Please remember to be courteous when contacting those TWPD representatives. Like I said Dr. Chilton was very receptive when I spoke with him. He said that his office welcomes more feedback and input.
I think that a good main point to convey is that many people are just concerned that this legislation will discourage hobbyists and cause economic damage for people in aquarium-related and horticultural industries.
You guys need to think about it in terms of risk.
A rare obscure plant like Erios pose virtually no risk.
Definitely a threat
Some Rotala's? Yes and no, most of the rare interesting plants will not make it to the list since they are all indoor CO2 enriched cultivated plants.

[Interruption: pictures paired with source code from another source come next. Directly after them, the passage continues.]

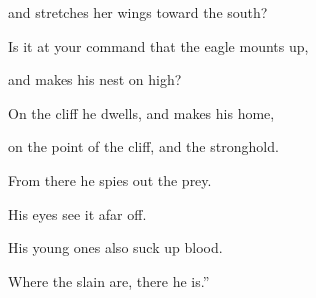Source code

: {\par }{\QB and stretches her wings toward the south?
\par }{\Q {}Is it at your command that the eagle mounts up,
\par }{\QB and makes his nest on high?
\par }{\Q {}On the cliff he dwells, and makes his home,
\par }{\QB on the point of the cliff, and the stronghold.
\par }{\Q {}From there he spies out the prey.
\par }{\QB His eyes see it afar off.
\par }{\Q {}His young ones also suck up blood.
\par }{\QB Where the slain are, there he is.”
\par }{\BB \par }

When pond folk get weeds, they add it to their ........pond which is exposed to nature outsdoors/birds etc.
Since few aquarist will save their cull material and release them into a local pond/stream......"composted weeds" pose little risk.
This is a good opportunity for the State to educate and get help form the aquarium community. More eyes and ears and concerned people about the natural resources of the State.
This is a good book for looking at the risk and issues about weeds(all species)
What factors influence the invasibility of aquatic weeds?
What would be an ideal weed?
Humans transporting weeds all over the place adds risk obviously.
But are these humans releasing these into the environment or composting them?
Few hobbyist will toss the weeds into a lake, adn cute fish that got too large?
So why not outlaw all tropical fish(except a white list??)
They pose a larger risk to the State than aquatic plants do.